“Would you offer insult to the queen of the gypsies?” she demanded coldly.
“It ain’t insulting you, is it, to call ourselves fools?”
For answer, outraged royalty reached into her pocket and drew out the silver.
“I could throw your accursed silver into your face,” she almost shouted. As she drew back her arm as if to carry out the threat, her wrist was seized by her companion, who whispered fiercely in her ear. “No, no!” the “queen” answered, “I will not do as you say, Magda. I will not be cruel. Let the fool be happy while he may. I have been kind to him. He jeers at me because I have stopped when I might have gone on and told him the dreadful things—”
“Tell him!” cried the other. “Tell him everything.”
“Open the door, Joe!” commanded Baxter. “Get out, both of you.”

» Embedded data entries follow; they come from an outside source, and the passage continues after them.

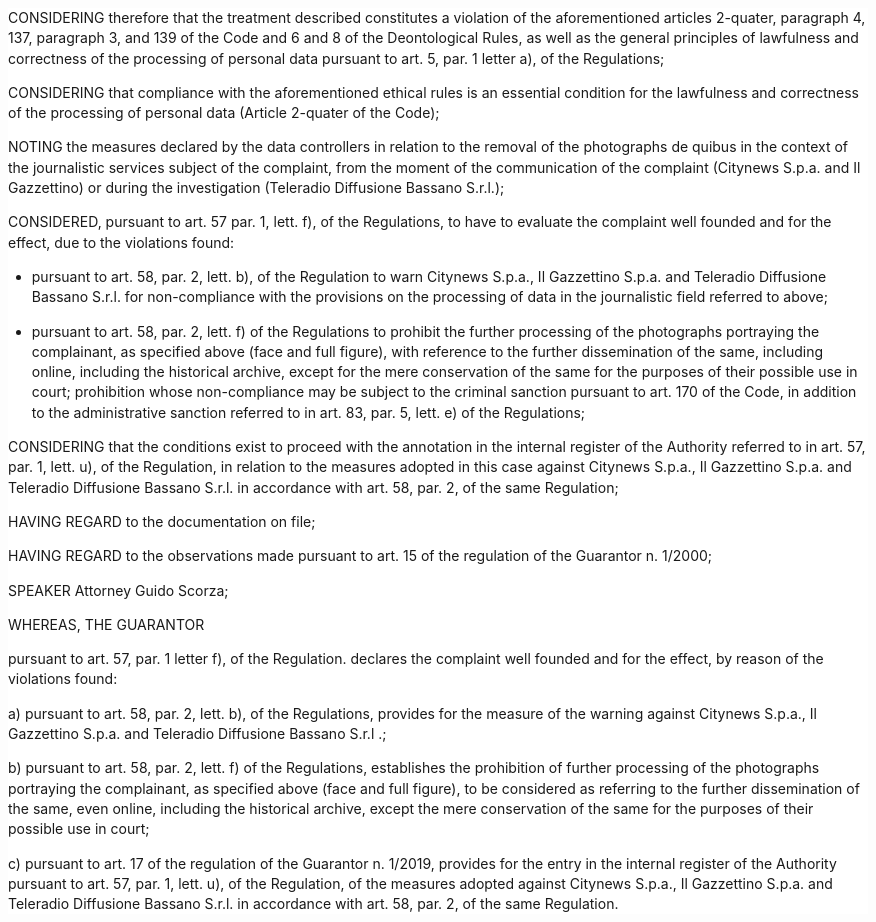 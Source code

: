 CONSIDERING therefore that the treatment described constitutes a violation of the aforementioned articles 2-quater, paragraph 4, 137, paragraph 3, and 139 of the Code and 6 and 8 of the Deontological Rules, as well as the general principles of lawfulness and correctness of the processing of personal data pursuant to art. 5, par. 1 letter a), of the Regulations;

CONSIDERING that compliance with the aforementioned ethical rules is an essential condition for the lawfulness and correctness of the processing of personal data (Article 2-quater of the Code);

NOTING the measures declared by the data controllers in relation to the removal of the photographs de quibus in the context of the journalistic services subject of the complaint, from the moment of the communication of the complaint (Citynews S.p.a. and Il Gazzettino) or during the investigation (Teleradio Diffusione Bassano S.r.l.);

CONSIDERED, pursuant to art. 57 par. 1, lett. f), of the Regulations, to have to evaluate the complaint well founded and for the effect, due to the violations found:

- pursuant to art. 58, par. 2, lett. b), of the Regulation to warn Citynews S.p.a., Il Gazzettino S.p.a. and Teleradio Diffusione Bassano S.r.l. for non-compliance with the provisions on the processing of data in the journalistic field referred to above;

- pursuant to art. 58, par. 2, lett. f) of the Regulations to prohibit the further processing of the photographs portraying the complainant, as specified above (face and full figure), with reference to the further dissemination of the same, including online, including the historical archive, except for the mere conservation of the same for the purposes of their possible use in court; prohibition whose non-compliance may be subject to the criminal sanction pursuant to art. 170 of the Code, in addition to the administrative sanction referred to in art. 83, par. 5, lett. e) of the Regulations;

CONSIDERING that the conditions exist to proceed with the annotation in the internal register of the Authority referred to in art. 57, par. 1, lett. u), of the Regulation, in relation to the measures adopted in this case against Citynews S.p.a., Il Gazzettino S.p.a. and Teleradio Diffusione Bassano S.r.l. in accordance with art. 58, par. 2, of the same Regulation;

HAVING REGARD to the documentation on file;

HAVING REGARD to the observations made pursuant to art. 15 of the regulation of the Guarantor n. 1/2000;

SPEAKER Attorney Guido Scorza;

WHEREAS, THE GUARANTOR

pursuant to art. 57, par. 1 letter f), of the Regulation. declares the complaint well founded and for the effect, by reason of the violations found:

a) pursuant to art. 58, par. 2, lett. b), of the Regulations, provides for the measure of the warning against Citynews S.p.a., Il Gazzettino S.p.a. and Teleradio Diffusione Bassano S.r.l .;

b) pursuant to art. 58, par. 2, lett. f) of the Regulations, establishes the prohibition of further processing of the photographs portraying the complainant, as specified above (face and full figure), to be considered as referring to the further dissemination of the same, even online, including the historical archive, except the mere conservation of the same for the purposes of their possible use in court;

c) pursuant to art. 17 of the regulation of the Guarantor n. 1/2019, provides for the entry in the internal register of the Authority pursuant to art. 57, par. 1, lett. u), of the Regulation, of the measures adopted against Citynews S.p.a., Il Gazzettino S.p.a. and Teleradio Diffusione Bassano S.r.l. in accordance with art. 58, par. 2, of the same Regulation.
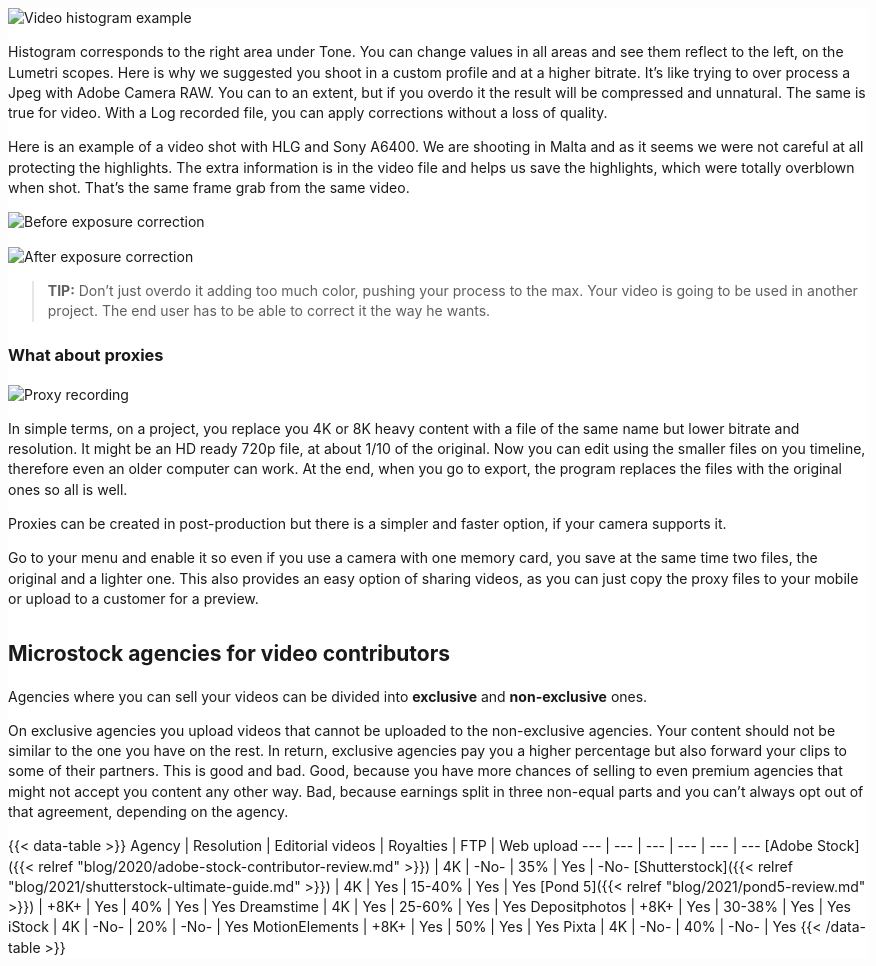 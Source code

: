 ![Video histogram example](/images/posts/2022/microstock-video/video-histogram.jpg "Video histogram in Premiere Pro")

Histogram corresponds to the right area under Tone. You can change values in all areas and see them reflect to the left, on the Lumetri scopes. Here is why we suggested you shoot in a custom profile and at a higher bitrate. It’s like trying to over process a Jpeg with Adobe Camera RAW. You can to an extent, but if you overdo it the result will be compressed and unnatural. The same is true for video. With a Log recorded file, you can apply corrections without a loss of quality.

Here is an example of a video shot with HLG and Sony A6400. We are shooting in Malta and as it seems we were not careful at all protecting the highlights. The extra information is in the video file and helps us save the highlights, which were totally overblown when shot. That’s the same frame grab from the same video.

![Before exposure correction](/images/posts/2022/microstock-video/before-exposure-correction.jpg "Original video without exposure correction")

![After exposure correction](/images/posts/2022/microstock-video/after-exposure-correction.jpg "Exposure-corrected video")

> **TIP:** Don’t just overdo it adding too much color, pushing your process to the max. Your video is going to be used in another project. The end user has to be able to correct it the way he wants.

### What about proxies

![Proxy recording](/images/posts/2022/microstock-video/proxy-recording.jpg "Turning on proxy recording in camera")

In simple terms, on a project, you replace you 4K or 8K heavy content with a file of the same name but lower bitrate and resolution. It might be an HD ready 720p file, at about 1/10 of the original. Now you can edit using the smaller files on you timeline, therefore even an older computer can work. At the end, when you go to export, the program replaces the files with the original ones so all is well.

Proxies can be created in post-production but there is a simpler and faster option, if your camera supports it.

Go to your menu and enable it so even if you use a camera with one memory card, you save at the same time two files, the original and a lighter one. This also provides an easy option of sharing videos, as you can just copy the proxy files to your mobile or upload to a customer for a preview.

## Microstock agencies for video contributors

Agencies where you can sell your videos can be divided into **exclusive** and **non-exclusive** ones.

On exclusive agencies you upload videos that cannot be uploaded to the non-exclusive agencies. Your content should not be similar to the one you have on the rest. In return, exclusive agencies pay you a higher percentage but also forward your clips to some of their partners. This is good and bad. Good, because you have more chances of selling to even premium agencies that might not accept you content any other way. Bad, because earnings split in three non-equal parts and you can’t always opt out of that agreement, depending on the agency.

{{< data-table >}}
Agency | Resolution | Editorial videos | Royalties | FTP | Web upload
--- | --- | --- | --- | --- | ---
[Adobe Stock]({{< relref "blog/2020/adobe-stock-contributor-review.md" >}}) | 4K | -No- | 35% | Yes | -No-
[Shutterstock]({{< relref "blog/2021/shutterstock-ultimate-guide.md" >}}) | 4K | Yes | 15-40% | Yes | Yes
[Pond 5]({{< relref "blog/2021/pond5-review.md" >}}) | +8K+ | Yes | 40% | Yes | Yes
Dreamstime | 4K | Yes | 25-60% | Yes | Yes
Depositphotos  | +8K+ | Yes | 30-38% | Yes | Yes
iStock | 4K | -No- | 20% | -No- | Yes
MotionElements | +8K+ | Yes | 50% | Yes | Yes
Pixta | 4K | -No- | 40% | -No- | Yes
{{< /data-table >}}
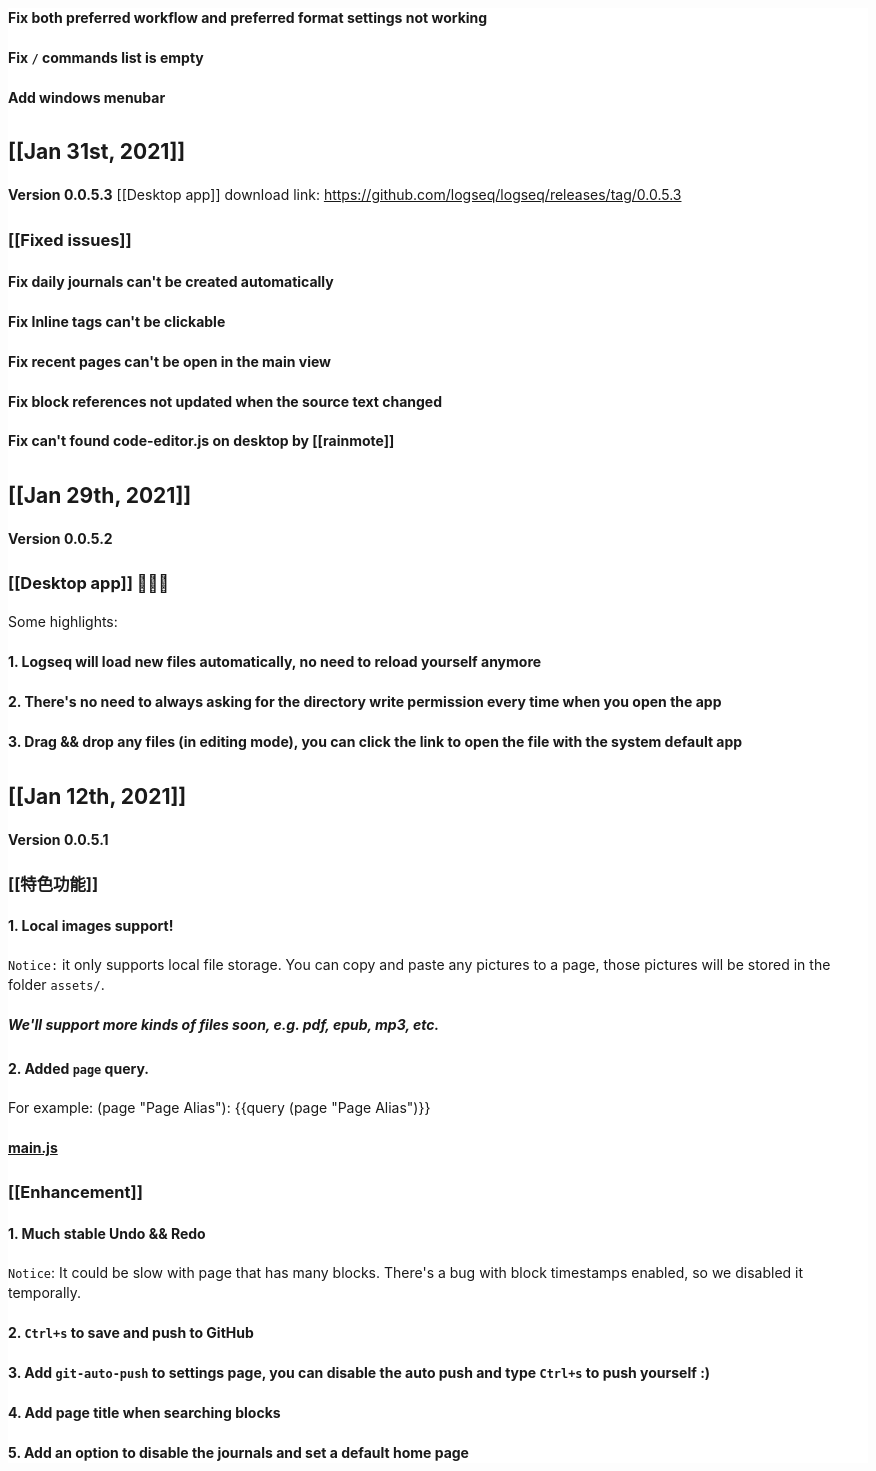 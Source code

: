 [^1]: This is the first footnote.

[^bignote]: Here's one with multiple paragraphs and code.
#### Fix both preferred workflow and preferred format settings not working
#### Fix `/` commands list is empty
#### Add windows menubar
## [[Jan 31st, 2021]] 
**Version 0.0.5.3**
[[Desktop app]] download link: https://github.com/logseq/logseq/releases/tag/0.0.5.3
### [[Fixed issues]]
#### Fix daily journals can't be created automatically
#### Fix Inline tags can't be clickable
#### Fix recent pages can't be open in the main view
#### Fix block references not updated when the source text changed
#### Fix can't found code-editor.js on desktop by [[rainmote]]
## [[Jan 29th, 2021]] 
**Version 0.0.5.2**
### [[Desktop app]] 🥳🥳🥳
Some highlights:
#### 1. Logseq will load new files automatically, no need to reload yourself anymore
#### 2. There's no need to always asking for the directory write permission every time when you open the app
#### 3. Drag && drop any files (in editing mode), you can click the link to open the file with the system default app
## [[Jan 12th, 2021]]
**Version 0.0.5.1**
### [[特色功能]]
#### 1. **Local images support!**
`Notice:` it only supports local file storage.
You can copy and paste any pictures to a page, those pictures will be stored in the folder `assets/`.
##### We'll support more kinds of files soon, e.g. pdf, epub, mp3, etc.
#### 2. Added `page` query.
For example: (page "Page Alias"):
{{query (page "Page Alias")}}
#### [main.js](/assets/pages_changelog_1611805815460_0.js)
####
### [[Enhancement]]
#### 1. **Much stable Undo && Redo**
`Notice`: It could be slow with page that has many blocks.
There's a bug with block timestamps enabled, so we disabled it temporally.
#### 2. `Ctrl+s` to save and push to GitHub
#### 3. Add `git-auto-push` to settings page, you can disable the auto push and type `Ctrl+s` to push yourself :)
#### 4. Add page title when searching blocks
#### 5. Add an option to disable the journals and set a default home page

The “queen” turned on him furiously. “Stay! I am about to tell you all that I saw in the hand of that baby’s father.” Her eyes were hard and cruel, her voice raised in anger. “You scoff at me. For that you shall have the truth. All that I have told you will come true. But I did not tell you of the end that I saw for him. Hark ye! This son of yours will go to the gallows. He will swing from the end of a rope.” She was now speaking in a high shrill voice; her hearers sat open-mouthed, as if under a spell that could not be shaken off. “It is all as plain as the noonday sun. He will never reach the age of thirty. All good fortune will desert him in the last year of his life. The very first vision I had when I took your hand was the sight of a young man swinging in the air with a rope around his neck. A solemn group of men look on. They watch him swing to and fro. He jerks and writhes and then at last is still. That is all. That is the end. I have spoken the truth. You forced me to do so. I go. Come, Magda!”
They were nearing the door before the silence caused by this staggering revelation was shattered by Mr. Sikes, who was the first to recover from the momentary paralysis that had gripped the entire company. The burly feed store proprietor, superstitious but far from sentimental, sprang forward and intercepted the two women.
“Hold on, there! I don’t believe a damn’ word of it—and neither does Mr. Baxter, no matter if he does look white about the gills. You’re sore, and you’re saying all this for spite.”
The queen lifted her chin haughtily. “You will see,” she proclaimed. “Wait till the end of his twenty-ninth year before you say it is spite.”